Every line of the entries with the word "article" in it should be shown.

Segment Start: Task data

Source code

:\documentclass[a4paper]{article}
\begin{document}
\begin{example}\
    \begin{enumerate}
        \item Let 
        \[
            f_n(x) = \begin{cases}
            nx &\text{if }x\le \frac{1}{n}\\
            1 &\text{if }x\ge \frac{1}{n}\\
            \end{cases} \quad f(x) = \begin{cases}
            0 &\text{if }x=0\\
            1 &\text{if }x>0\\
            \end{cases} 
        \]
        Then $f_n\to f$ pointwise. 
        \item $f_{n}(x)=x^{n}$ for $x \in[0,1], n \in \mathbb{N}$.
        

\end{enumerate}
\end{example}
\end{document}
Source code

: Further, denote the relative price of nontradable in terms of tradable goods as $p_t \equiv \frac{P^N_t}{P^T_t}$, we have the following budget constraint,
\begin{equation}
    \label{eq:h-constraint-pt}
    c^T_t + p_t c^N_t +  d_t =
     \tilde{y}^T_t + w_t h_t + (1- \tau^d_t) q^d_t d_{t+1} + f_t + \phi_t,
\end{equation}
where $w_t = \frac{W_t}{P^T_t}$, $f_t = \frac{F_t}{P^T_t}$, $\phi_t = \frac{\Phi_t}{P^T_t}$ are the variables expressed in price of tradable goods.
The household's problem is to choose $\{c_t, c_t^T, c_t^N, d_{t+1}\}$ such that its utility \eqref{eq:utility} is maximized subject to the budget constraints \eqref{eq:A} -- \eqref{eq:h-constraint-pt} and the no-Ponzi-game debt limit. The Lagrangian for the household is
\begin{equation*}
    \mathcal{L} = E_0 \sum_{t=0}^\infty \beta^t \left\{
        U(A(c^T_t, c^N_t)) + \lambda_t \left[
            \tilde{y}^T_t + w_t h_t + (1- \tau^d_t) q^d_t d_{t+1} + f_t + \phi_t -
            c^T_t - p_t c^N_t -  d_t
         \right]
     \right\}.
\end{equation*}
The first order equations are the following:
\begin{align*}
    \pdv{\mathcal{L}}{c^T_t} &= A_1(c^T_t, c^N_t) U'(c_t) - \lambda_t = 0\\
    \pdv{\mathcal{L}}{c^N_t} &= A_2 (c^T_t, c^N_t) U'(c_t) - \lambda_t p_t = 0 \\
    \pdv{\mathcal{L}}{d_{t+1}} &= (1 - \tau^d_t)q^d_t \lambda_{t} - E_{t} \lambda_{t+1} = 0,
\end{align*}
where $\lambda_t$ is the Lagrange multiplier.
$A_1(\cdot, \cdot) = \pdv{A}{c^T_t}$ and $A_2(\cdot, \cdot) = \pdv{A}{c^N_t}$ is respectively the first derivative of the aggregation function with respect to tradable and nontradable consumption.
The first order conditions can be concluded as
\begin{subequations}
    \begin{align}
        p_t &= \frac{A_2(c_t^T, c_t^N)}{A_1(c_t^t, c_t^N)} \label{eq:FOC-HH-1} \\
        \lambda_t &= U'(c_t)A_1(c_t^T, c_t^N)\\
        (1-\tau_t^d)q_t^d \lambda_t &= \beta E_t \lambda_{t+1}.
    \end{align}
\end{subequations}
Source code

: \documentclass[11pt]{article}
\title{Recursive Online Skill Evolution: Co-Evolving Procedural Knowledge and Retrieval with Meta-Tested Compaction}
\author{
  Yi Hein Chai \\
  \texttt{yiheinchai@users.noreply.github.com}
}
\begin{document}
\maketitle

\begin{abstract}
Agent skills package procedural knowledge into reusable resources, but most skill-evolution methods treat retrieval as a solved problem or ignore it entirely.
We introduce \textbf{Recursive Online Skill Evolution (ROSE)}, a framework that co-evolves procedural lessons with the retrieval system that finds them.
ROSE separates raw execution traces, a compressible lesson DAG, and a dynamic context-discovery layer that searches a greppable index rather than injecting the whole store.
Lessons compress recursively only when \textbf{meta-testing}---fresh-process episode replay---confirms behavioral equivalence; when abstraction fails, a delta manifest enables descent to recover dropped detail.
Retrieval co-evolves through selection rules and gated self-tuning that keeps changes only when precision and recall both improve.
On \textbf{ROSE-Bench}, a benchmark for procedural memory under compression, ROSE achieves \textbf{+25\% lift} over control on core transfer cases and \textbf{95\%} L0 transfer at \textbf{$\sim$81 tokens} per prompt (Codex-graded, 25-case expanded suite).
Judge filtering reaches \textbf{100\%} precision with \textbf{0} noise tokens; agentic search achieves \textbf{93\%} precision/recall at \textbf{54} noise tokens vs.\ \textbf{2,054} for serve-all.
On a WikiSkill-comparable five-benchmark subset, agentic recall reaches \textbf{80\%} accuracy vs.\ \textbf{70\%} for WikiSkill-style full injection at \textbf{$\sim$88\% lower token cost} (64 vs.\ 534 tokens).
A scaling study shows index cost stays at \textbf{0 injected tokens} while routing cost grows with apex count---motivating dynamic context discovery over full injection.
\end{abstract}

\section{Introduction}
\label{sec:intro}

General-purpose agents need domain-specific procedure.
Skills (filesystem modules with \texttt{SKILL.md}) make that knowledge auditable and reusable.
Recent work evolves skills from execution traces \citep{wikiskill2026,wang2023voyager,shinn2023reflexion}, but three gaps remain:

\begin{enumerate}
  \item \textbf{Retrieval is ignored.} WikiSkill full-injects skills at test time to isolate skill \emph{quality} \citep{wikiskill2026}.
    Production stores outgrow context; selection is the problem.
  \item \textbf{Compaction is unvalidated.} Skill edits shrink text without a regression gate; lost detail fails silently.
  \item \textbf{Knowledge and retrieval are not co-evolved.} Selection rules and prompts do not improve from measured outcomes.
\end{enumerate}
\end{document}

Segment End: Task data

* [Solved exercise]
:\documentclass[a4paper]{article}
: \documentclass[11pt]{article}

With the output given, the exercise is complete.